===== RAW DATA =====
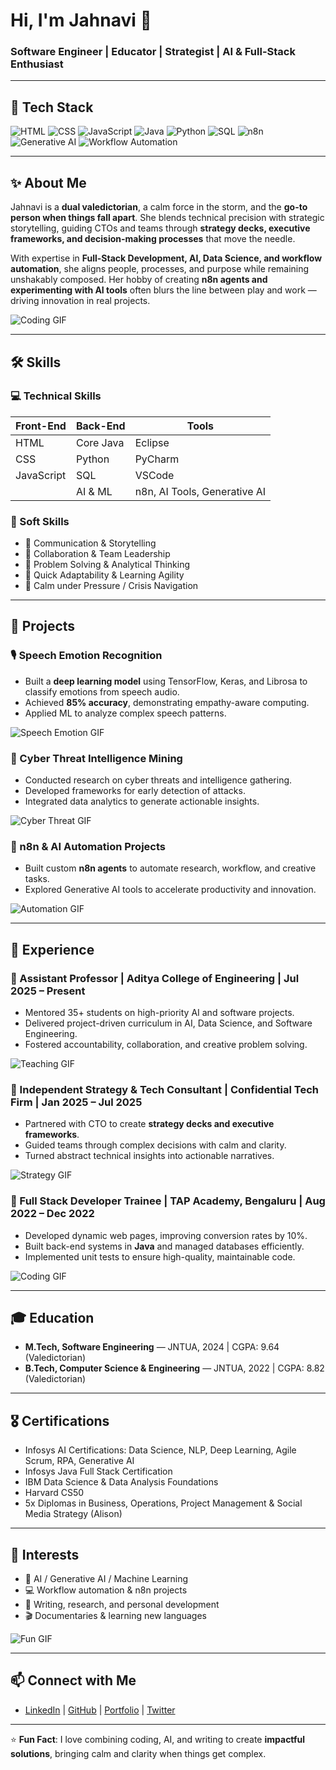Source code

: # Hi, I'm Jahnavi 👋  
### Software Engineer | Educator | Strategist | AI & Full-Stack Enthusiast

---

## 🔧 Tech Stack

![HTML](https://img.shields.io/badge/HTML-E34F26?style=flat&logo=html5&logoColor=white)
![CSS](https://img.shields.io/badge/CSS-1572B6?style=flat&logo=css3&logoColor=white)
![JavaScript](https://img.shields.io/badge/JavaScript-F7DF1E?style=flat&logo=javascript&logoColor=black)
![Java](https://img.shields.io/badge/Java-007396?style=flat&logo=java&logoColor=white)
![Python](https://img.shields.io/badge/Python-3776AB?style=flat&logo=python&logoColor=white)
![SQL](https://img.shields.io/badge/SQL-4479A1?style=flat&logo=mysql&logoColor=white)
![n8n](https://img.shields.io/badge/n8n-000000?style=flat&logo=n8n&logoColor=white)
![Generative AI](https://img.shields.io/badge/Generative%20AI-FF6F61?style=flat&logo=artstation&logoColor=white)
![Workflow Automation](https://img.shields.io/badge/Workflow%20Automation-1DB954?style=flat&logo=zapier&logoColor=white)

---

## ✨ About Me
Jahnavi is a **dual valedictorian**, a calm force in the storm, and the **go-to person when things fall apart**. She blends technical precision with strategic storytelling, guiding CTOs and teams through **strategy decks, executive frameworks, and decision-making processes** that move the needle.  

With expertise in **Full-Stack Development, AI, Data Science, and workflow automation**, she aligns people, processes, and purpose while remaining unshakably composed. Her hobby of creating **n8n agents and experimenting with AI tools** often blurs the line between play and work — driving innovation in real projects.  

![Coding GIF](https://media.giphy.com/media/qgQUggAC3Pfv687qPC/giphy.gif)

---

## 🛠 Skills

### 💻 Technical Skills
| Front-End | Back-End | Tools |
|-----------|----------|-------|
| HTML      | Core Java |  Eclipse |
| CSS       | Python   |  PyCharm |
| JavaScript| SQL      |  VSCode |
|           | AI & ML  | n8n, AI Tools, Generative AI |

### 🤝 Soft Skills
- 📝 Communication & Storytelling  
- 🔄 Collaboration & Team Leadership  
- 🧠 Problem Solving & Analytical Thinking  
- 🚀 Quick Adaptability & Learning Agility  
- 🧘 Calm under Pressure / Crisis Navigation  

---

## 📌 Projects

### 🎙 Speech Emotion Recognition
- Built a **deep learning model** using TensorFlow, Keras, and Librosa to classify emotions from speech audio.  
- Achieved **85% accuracy**, demonstrating empathy-aware computing.  
- Applied ML to analyze complex speech patterns.  

![Speech Emotion GIF](https://media.giphy.com/media/PxSFAnuubLkSA/giphy.gif)

### 🔐 Cyber Threat Intelligence Mining
- Conducted research on cyber threats and intelligence gathering.  
- Developed frameworks for early detection of attacks.  
- Integrated data analytics to generate actionable insights.  

![Cyber Threat GIF](https://media.giphy.com/media/RDZo7znAdn2u7sAcWH/giphy.gif)

### 🤖 n8n & AI Automation Projects
- Built custom **n8n agents** to automate research, workflow, and creative tasks.  
- Explored Generative AI tools to accelerate productivity and innovation.  

![Automation GIF](https://media.giphy.com/media/v1.Y2lkPWVjZjA1ZTQ3cmJnNnBybXdjNWNzd2lyZzRwdmh2c2VnMmV1M3QzYjF5MjRmOWVtayZlcD12MV9naWZzX3NlYXJjaCZjdD1n/4H3Ii5eLChYul9p7NL/giphy.gif)

---

## 💼 Experience

### 🔹 Assistant Professor | Aditya College of Engineering | Jul 2025 – Present
- Mentored 35+ students on high-priority AI and software projects.  
- Delivered project-driven curriculum in AI, Data Science, and Software Engineering.  
- Fostered accountability, collaboration, and creative problem solving.  

![Teaching GIF](https://media.giphy.com/media/v1.Y2lkPTc5MGI3NjExMmlubHd1bWVnbHloOHI2eWU2aWoxYWtnNzRwd3BydnpoYmE2Mmk1NCZlcD12MV9naWZzX3NlYXJjaCZjdD1n/GfHDdZDCSac7EMnXO5/giphy.gif)

### 🔹 Independent Strategy & Tech Consultant | Confidential Tech Firm | Jan 2025 – Jul 2025
- Partnered with CTO to create **strategy decks and executive frameworks**.  
- Guided teams through complex decisions with calm and clarity.  
- Turned abstract technical insights into actionable narratives.  

![Strategy GIF](https://media.giphy.com/media/v1.Y2lkPWVjZjA1ZTQ3dm1qMzNhbXpxODJkbHo4YWhrbDZpZmFybHU0OW1uajlqOGd0MDZydyZlcD12MV9naWZzX3NlYXJjaCZjdD1n/ePeRrnyoTnWNK3Zalx/giphy.gif)

### 🔹 Full Stack Developer Trainee | TAP Academy, Bengaluru | Aug 2022 – Dec 2022
- Developed dynamic web pages, improving conversion rates by 10%.  
- Built back-end systems in **Java** and managed databases efficiently.  
- Implemented unit tests to ensure high-quality, maintainable code.  

![Coding GIF](https://media.giphy.com/media/v1.Y2lkPTc5MGI3NjExNzJpcDNrN3owZWkwYmg3ZnBndzBrcXNvY3I2MWNtOG83cHpvNjF6ZiZlcD12MV9naWZzX3NlYXJjaCZjdD1n/vZu2VmycJ890tP5IdH/giphy.gif)

---

## 🎓 Education

- **M.Tech, Software Engineering** — JNTUA, 2024 | CGPA: 9.64 (Valedictorian)  
- **B.Tech, Computer Science & Engineering** — JNTUA, 2022 | CGPA: 8.82 (Valedictorian)  

---

## 🎖 Certifications

- Infosys AI Certifications: Data Science, NLP, Deep Learning, Agile Scrum, RPA, Generative AI  
- Infosys Java Full Stack Certification  
- IBM Data Science & Data Analysis Foundations  
- Harvard CS50  
- 5x Diplomas in Business, Operations, Project Management & Social Media Strategy (Alison)  

---

## 🎯 Interests
- 🤖 AI / Generative AI / Machine Learning  
- 💻 Workflow automation & n8n projects  
- 📝 Writing, research, and personal development  
- 🎬 Documentaries & learning new languages  

![Fun GIF](https://media.giphy.com/media/v1.Y2lkPWVjZjA1ZTQ3c2dnc2h1eWVmeW9peHk0aGJnZm1kbXd6NXo3aTZyNTJ1c25lcTdyMiZlcD12MV9naWZzX3NlYXJjaCZjdD1n/xjy4lpGsKdKk5FAAfr/giphy.gif)

---

## 📫 Connect with Me
- [LinkedIn](#) | [GitHub](#) | [Portfolio](#) | [Twitter](#)

---

⭐ **Fun Fact**: I love combining coding, AI, and writing to create **impactful solutions**, bringing calm and clarity when things get complex.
=====
An exact transcription of the data above is needed, without the pictures.

● COMPLETED EXERCISE
Source code

: # Hi, I'm Jahnavi 👋  
### Software Engineer | Educator | Strategist | AI & Full-Stack Enthusiast

---

## 🔧 Tech Stack

![HTML](https://img.shields.io/badge/HTML-E34F26?style=flat&logo=html5&logoColor=white)
![CSS](https://img.shields.io/badge/CSS-1572B6?style=flat&logo=css3&logoColor=white)
![JavaScript](https://img.shields.io/badge/JavaScript-F7DF1E?style=flat&logo=javascript&logoColor=black)
![Java](https://img.shields.io/badge/Java-007396?style=flat&logo=java&logoColor=white)
![Python](https://img.shields.io/badge/Python-3776AB?style=flat&logo=python&logoColor=white)
![SQL](https://img.shields.io/badge/SQL-4479A1?style=flat&logo=mysql&logoColor=white)
![n8n](https://img.shields.io/badge/n8n-000000?style=flat&logo=n8n&logoColor=white)
![Generative AI](https://img.shields.io/badge/Generative%20AI-FF6F61?style=flat&logo=artstation&logoColor=white)
![Workflow Automation](https://img.shields.io/badge/Workflow%20Automation-1DB954?style=flat&logo=zapier&logoColor=white)

---

## ✨ About Me
Jahnavi is a **dual valedictorian**, a calm force in the storm, and the **go-to person when things fall apart**. She blends technical precision with strategic storytelling, guiding CTOs and teams through **strategy decks, executive frameworks, and decision-making processes** that move the needle.  

With expertise in **Full-Stack Development, AI, Data Science, and workflow automation**, she aligns people, processes, and purpose while remaining unshakably composed. Her hobby of creating **n8n agents and experimenting with AI tools** often blurs the line between play and work — driving innovation in real projects.  

![Coding GIF](https://media.giphy.com/media/qgQUggAC3Pfv687qPC/giphy.gif)

---

## 🛠 Skills

### 💻 Technical Skills
| Front-End | Back-End | Tools |
|-----------|----------|-------|
| HTML      | Core Java |  Eclipse |
| CSS       | Python   |  PyCharm |
| JavaScript| SQL      |  VSCode |
|           | AI & ML  | n8n, AI Tools, Generative AI |

### 🤝 Soft Skills
- 📝 Communication & Storytelling  
- 🔄 Collaboration & Team Leadership  
- 🧠 Problem Solving & Analytical Thinking  
- 🚀 Quick Adaptability & Learning Agility  
- 🧘 Calm under Pressure / Crisis Navigation  

---

## 📌 Projects

### 🎙 Speech Emotion Recognition
- Built a **deep learning model** using TensorFlow, Keras, and Librosa to classify emotions from speech audio.  
- Achieved **85% accuracy**, demonstrating empathy-aware computing.  
- Applied ML to analyze complex speech patterns.  

![Speech Emotion GIF](https://media.giphy.com/media/PxSFAnuubLkSA/giphy.gif)

### 🔐 Cyber Threat Intelligence Mining
- Conducted research on cyber threats and intelligence gathering.  
- Developed frameworks for early detection of attacks.  
- Integrated data analytics to generate actionable insights.  

![Cyber Threat GIF](https://media.giphy.com/media/RDZo7znAdn2u7sAcWH/giphy.gif)

### 🤖 n8n & AI Automation Projects
- Built custom **n8n agents** to automate research, workflow, and creative tasks.  
- Explored Generative AI tools to accelerate productivity and innovation.  

![Automation GIF](https://media.giphy.com/media/v1.Y2lkPWVjZjA1ZTQ3cmJnNnBybXdjNWNzd2lyZzRwdmh2c2VnMmV1M3QzYjF5MjRmOWVtayZlcD12MV9naWZzX3NlYXJjaCZjdD1n/4H3Ii5eLChYul9p7NL/giphy.gif)

---

## 💼 Experience

### 🔹 Assistant Professor | Aditya College of Engineering | Jul 2025 – Present
- Mentored 35+ students on high-priority AI and software projects.  
- Delivered project-driven curriculum in AI, Data Science, and Software Engineering.  
- Fostered accountability, collaboration, and creative problem solving.  

![Teaching GIF](https://media.giphy.com/media/v1.Y2lkPTc5MGI3NjExMmlubHd1bWVnbHloOHI2eWU2aWoxYWtnNzRwd3BydnpoYmE2Mmk1NCZlcD12MV9naWZzX3NlYXJjaCZjdD1n/GfHDdZDCSac7EMnXO5/giphy.gif)

### 🔹 Independent Strategy & Tech Consultant | Confidential Tech Firm | Jan 2025 – Jul 2025
- Partnered with CTO to create **strategy decks and executive frameworks**.  
- Guided teams through complex decisions with calm and clarity.  
- Turned abstract technical insights into actionable narratives.  

![Strategy GIF](https://media.giphy.com/media/v1.Y2lkPWVjZjA1ZTQ3dm1qMzNhbXpxODJkbHo4YWhrbDZpZmFybHU0OW1uajlqOGd0MDZydyZlcD12MV9naWZzX3NlYXJjaCZjdD1n/ePeRrnyoTnWNK3Zalx/giphy.gif)

### 🔹 Full Stack Developer Trainee | TAP Academy, Bengaluru | Aug 2022 – Dec 2022
- Developed dynamic web pages, improving conversion rates by 10%.  
- Built back-end systems in **Java** and managed databases efficiently.  
- Implemented unit tests to ensure high-quality, maintainable code.  

![Coding GIF](https://media.giphy.com/media/v1.Y2lkPTc5MGI3NjExNzJpcDNrN3owZWkwYmg3ZnBndzBrcXNvY3I2MWNtOG83cHpvNjF6ZiZlcD12MV9naWZzX3NlYXJjaCZjdD1n/vZu2VmycJ890tP5IdH/giphy.gif)

---

## 🎓 Education

- **M.Tech, Software Engineering** — JNTUA, 2024 | CGPA: 9.64 (Valedictorian)  
- **B.Tech, Computer Science & Engineering** — JNTUA, 2022 | CGPA: 8.82 (Valedictorian)  

---

## 🎖 Certifications

- Infosys AI Certifications: Data Science, NLP, Deep Learning, Agile Scrum, RPA, Generative AI  
- Infosys Java Full Stack Certification  
- IBM Data Science & Data Analysis Foundations  
- Harvard CS50  
- 5x Diplomas in Business, Operations, Project Management & Social Media Strategy (Alison)  

---

## 🎯 Interests
- 🤖 AI / Generative AI / Machine Learning  
- 💻 Workflow automation & n8n projects  
- 📝 Writing, research, and personal development  
- 🎬 Documentaries & learning new languages  

![Fun GIF](https://media.giphy.com/media/v1.Y2lkPWVjZjA1ZTQ3c2dnc2h1eWVmeW9peHk0aGJnZm1kbXd6NXo3aTZyNTJ1c25lcTdyMiZlcD12MV9naWZzX3NlYXJjaCZjdD1n/xjy4lpGsKdKk5FAAfr/giphy.gif)

---

## 📫 Connect with Me
- [LinkedIn](#) | [GitHub](#) | [Portfolio](#) | [Twitter](#)

---

⭐ **Fun Fact**: I love combining coding, AI, and writing to create **impactful solutions**, bringing calm and clarity when things get complex.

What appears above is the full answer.